Mastro served as Giuliani's chief of staff from 1994 to 1996, then became deputy mayor for operations, a new position, until 1998. He was a Democrat in Giuliani's Republican administration, which allowed him a peacekeeping role despite his aggressive style. He was regarded as the "administration's conscience" by another city official.

In 1995, Mastro was serving as the Mayor's Chief of Staff when he led a crackdown on mob activity in the city, specifically within the Fulton Fish Market. Mastro organized new regulations to improve how permitting, leasing and trucking would work at the facility so that the city could have more enforcement against suspected mafia activity. He also led public efforts to hinder organized crime at the San Gennaro Festival in Little Italy and reform the private carting industry in the city. He and his family were assigned police bodyguards during his campaigns against organized crime.

Mastro represented then-New York city council member Bill de Blasio in an unsuccessful 2008 suit to halt New York City's expansion of term limits for then-Mayor Michael Bloomberg. His firm later represented de Blasio as public advocate in a suit to stop the closure of Long Island College Hospital.

Before and after his tenure at the Mayor's office, Mastro was a partner at Gibson, Dunn, & Crutcher, one of the country's largest law firms, where he led the litigation department. While there, he defended large companies including Chevron and Amazon. In 2014, New Jersey Governor Chris Christie selected Mastro to lead an internal investigation after the Fort Lee lane closure scandal came to light. Mastro's firm billed the state $8 million for the inquiry, which cleared Christie of wrongdoing, though a federal judge later criticized it for lack of documentation.

In 2022 he then went to work as a partner at King & Spalding, another of the country's largest law firms. Mastro represented several major companies, including Amazon and Chevron. He is defending Madison Square Garden Entertainment in suits filed by former New York Knicks star Charles Oakley over his 2017 ejection from the arena, and by the attorney Larry Hutcher after the venue banned 60 lawyers involved in pending litigation against it.

On July 30, 2024, Mastro was nominated to be the corporation counsel for New York City by mayor Eric Adams, but he withdrew his nomination two months later after many city council members announced their opposition.

Throughout 2024, Mastro represented the state of New Jersey as it sued to halt New York's congestion pricing plan for Lower Manhattan.
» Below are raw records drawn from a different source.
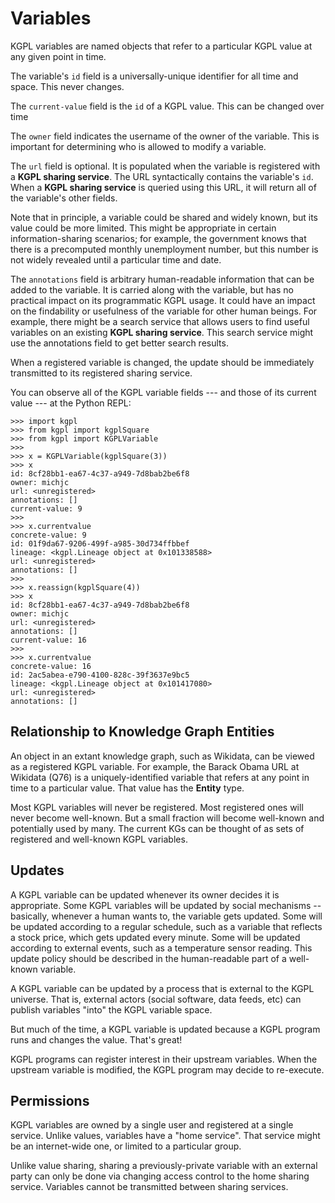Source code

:# Variables

KGPL variables are named objects that refer to a particular KGPL value
at any given point in time.

The variable's `id` field is a universally-unique identifier for all
time and space.  This never changes.

The `current-value` field is the `id` of a KGPL value.  This can be
changed over time

The `owner` field indicates the username of the owner of the
variable. This is important for determining who is allowed to modify a
variable.

The `url` field is optional. It is populated when the variable is
registered with a __KGPL sharing service__. The URL syntactically
contains the variable's `id`. When a __KGPL sharing service__ is
queried using this URL, it will return all of the variable's other
fields.

Note that in principle, a variable could be shared and widely known,
but its value could be more limited.  This might be appropriate in
certain information-sharing scenarios; for example, the government
knows that there is a precomputed monthly unemployment number, but
this number is not widely revealed until a particular time and date.

The `annotations` field is arbitrary human-readable information that
can be added to the variable. It is carried along with the variable,
but has no practical impact on its programmatic KGPL usage.  It could
have an impact on the findability or usefulness of the variable for
other human beings. For example, there might be a search service that
allows users to find useful variables on an existing __KGPL sharing
service__. This search service might use the annotations field to get
better search results.

When a registered variable is changed, the update should be
immediately transmitted to its registered sharing service.


You can observe all of the KGPL variable fields --- and those of its
current value --- at the Python REPL:
```
>>> import kgpl
>>> from kgpl import kgplSquare
>>> from kgpl import KGPLVariable
>>>
>>> x = KGPLVariable(kgplSquare(3))
>>> x
id: 8cf28bb1-ea67-4c37-a949-7d8bab2be6f8
owner: michjc
url: <unregistered>
annotations: []
current-value: 9
>>>
>>> x.currentvalue
concrete-value: 9
id: 01f9da67-9206-499f-a985-30d734ffbbef
lineage: <kgpl.Lineage object at 0x101338588>
url: <unregistered>
annotations: []
>>>
>>> x.reassign(kgplSquare(4))
>>> x
id: 8cf28bb1-ea67-4c37-a949-7d8bab2be6f8
owner: michjc
url: <unregistered>
annotations: []
current-value: 16
>>>
>>> x.currentvalue
concrete-value: 16
id: 2ac5abea-e790-4100-828c-39f3637e9bc5
lineage: <kgpl.Lineage object at 0x101417080>
url: <unregistered>
annotations: []
```

## Relationship to Knowledge Graph Entities

An object in an extant knowledge graph, such as Wikidata, can be
viewed as a registered KGPL variable.  For example, the Barack Obama
URL at Wikidata (Q76) is a uniquely-identified variable that refers at
any point in time to a particular value. That value has the __Entity__
type.

Most KGPL variables will never be registered. Most registered ones
will never become well-known. But a small fraction will become
well-known and potentially used by many. The current KGs can be
thought of as sets of registered and well-known KGPL variables.


## Updates

A KGPL variable can be updated whenever its owner decides it is
appropriate.  Some KGPL variables will be updated by social mechanisms
-- basically, whenever a human wants to, the variable gets updated.
   Some will be updated according to a regular schedule, such as a
   variable that reflects a stock price, which gets updated every
   minute.  Some will be updated according to external events, such as
   a temperature sensor reading.  This update policy should be
   described in the human-readable part of a well-known variable.

A KGPL variable can be updated by a process that is external to the
KGPL universe.  That is, external actors (social software, data feeds,
etc) can publish variables "into" the KGPL variable space.

But much of the time, a KGPL variable is updated because a KGPL
program runs and changes the value.  That's great!

KGPL programs can register interest in their upstream variables. When
the upstream variable is modified, the KGPL program may decide to
re-execute.

## Permissions

KGPL variables are owned by a single user and registered at a single
service.  Unlike values, variables have a "home service".  That
service might be an internet-wide one, or limited to a particular
group.

Unlike value sharing, sharing a previously-private variable with an
external party can only be done via changing access control to the
home sharing service.  Variables cannot be transmitted between sharing
services.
On March 20, 2025, Mastro was appointed first deputy mayor of New York City by Mayor Eric Adams, making him the first person in city history to serve as top deputy and acting mayor in two different administrations (Adams and Giuliani). He oversaw central parts of the mayor's agenda including combating antisemitism, reducing fines for small landlords and halting the destruction of a garden on the Lower East Side.
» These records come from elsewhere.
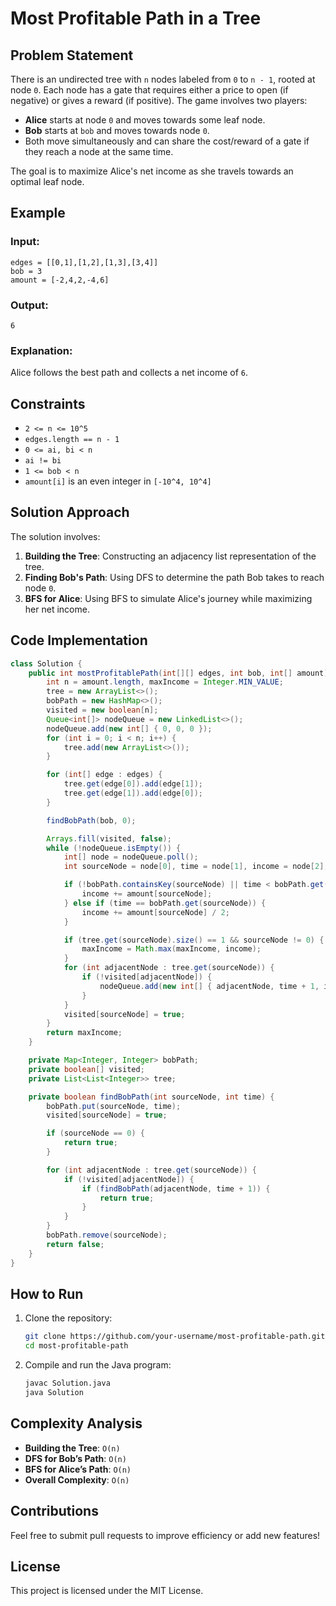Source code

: # Most Profitable Path in a Tree

## Problem Statement
There is an undirected tree with `n` nodes labeled from `0` to `n - 1`, rooted at node `0`. Each node has a gate that requires either a price to open (if negative) or gives a reward (if positive). The game involves two players:

- **Alice** starts at node `0` and moves towards some leaf node.
- **Bob** starts at `bob` and moves towards node `0`.
- Both move simultaneously and can share the cost/reward of a gate if they reach a node at the same time.

The goal is to maximize Alice's net income as she travels towards an optimal leaf node.

## Example

### Input:
```plaintext
edges = [[0,1],[1,2],[1,3],[3,4]]
bob = 3
amount = [-2,4,2,-4,6]
```

### Output:
```plaintext
6
```

### Explanation:
Alice follows the best path and collects a net income of `6`.

## Constraints
- `2 <= n <= 10^5`
- `edges.length == n - 1`
- `0 <= ai, bi < n`
- `ai != bi`
- `1 <= bob < n`
- `amount[i]` is an even integer in `[-10^4, 10^4]`

## Solution Approach
The solution involves:
1. **Building the Tree**: Constructing an adjacency list representation of the tree.
2. **Finding Bob's Path**: Using DFS to determine the path Bob takes to reach node `0`.
3. **BFS for Alice**: Using BFS to simulate Alice's journey while maximizing her net income.

## Code Implementation
```java
class Solution {
    public int mostProfitablePath(int[][] edges, int bob, int[] amount) {
        int n = amount.length, maxIncome = Integer.MIN_VALUE;
        tree = new ArrayList<>();
        bobPath = new HashMap<>();
        visited = new boolean[n];
        Queue<int[]> nodeQueue = new LinkedList<>();
        nodeQueue.add(new int[] { 0, 0, 0 });
        for (int i = 0; i < n; i++) {
            tree.add(new ArrayList<>());
        }

        for (int[] edge : edges) {
            tree.get(edge[0]).add(edge[1]);
            tree.get(edge[1]).add(edge[0]);
        }

        findBobPath(bob, 0);

        Arrays.fill(visited, false);
        while (!nodeQueue.isEmpty()) {
            int[] node = nodeQueue.poll();
            int sourceNode = node[0], time = node[1], income = node[2];

            if (!bobPath.containsKey(sourceNode) || time < bobPath.get(sourceNode)) {
                income += amount[sourceNode];
            } else if (time == bobPath.get(sourceNode)) {
                income += amount[sourceNode] / 2;
            }

            if (tree.get(sourceNode).size() == 1 && sourceNode != 0) {
                maxIncome = Math.max(maxIncome, income);
            }
            for (int adjacentNode : tree.get(sourceNode)) {
                if (!visited[adjacentNode]) {
                    nodeQueue.add(new int[] { adjacentNode, time + 1, income });
                }
            }
            visited[sourceNode] = true;
        }
        return maxIncome;
    }

    private Map<Integer, Integer> bobPath;
    private boolean[] visited;
    private List<List<Integer>> tree;

    private boolean findBobPath(int sourceNode, int time) {
        bobPath.put(sourceNode, time);
        visited[sourceNode] = true;

        if (sourceNode == 0) {
            return true;
        }

        for (int adjacentNode : tree.get(sourceNode)) {
            if (!visited[adjacentNode]) {
                if (findBobPath(adjacentNode, time + 1)) {
                    return true;
                }
            }
        }
        bobPath.remove(sourceNode);
        return false;
    }
}
```

## How to Run
1. Clone the repository:
   ```sh
   git clone https://github.com/your-username/most-profitable-path.git
   cd most-profitable-path
   ```
2. Compile and run the Java program:
   ```sh
   javac Solution.java
   java Solution
   ```

## Complexity Analysis
- **Building the Tree**: `O(n)`
- **DFS for Bob’s Path**: `O(n)`
- **BFS for Alice’s Path**: `O(n)`
- **Overall Complexity**: `O(n)`

## Contributions
Feel free to submit pull requests to improve efficiency or add new features!

## License
This project is licensed under the MIT License.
Mastro announced on December 5, 2025, that he would resign from office as first deputy mayor of New York City effective December 31, 2025 when Mayor Eric Adams left office as Mayor of New York City at the end of his term.

In January 2026, Mastro joined Dechert LLP as partner and co-chair of the firm's securities and complex litigation practice.

Mastro has taught as an adjunct professor at the University of Pennsylvania Law School and Fordham University School of Law.

Mastro is leading a lawsuit against the Mamdani administration's pied-à-terre tax.

== Personal life ==
Mastro lives on Manhattan's Upper East Side. In 1994, he married Jonine Lisa Bernstein, an epidemiologist.

In 2015, Mastro served alongside Alec Baldwin as co-chair of the Hamptons International Film Festival. In 2020, several vandals spray-painted the exterior of his home in retaliation for his involvement in a suit to close a homeless shelter on West 79th Street.

From 2016 to 2025 Mastro chaired the Citizens Union, a non-partisan group promoting local government accountability in New York City. He has also served as vice chair of the Legal Aid Society and on the board of advisors of the University of Pennsylvania Law School and the board of the City University of New York.

He owns a renovated 1925 townhouse worth $17 million on the Upper East Side.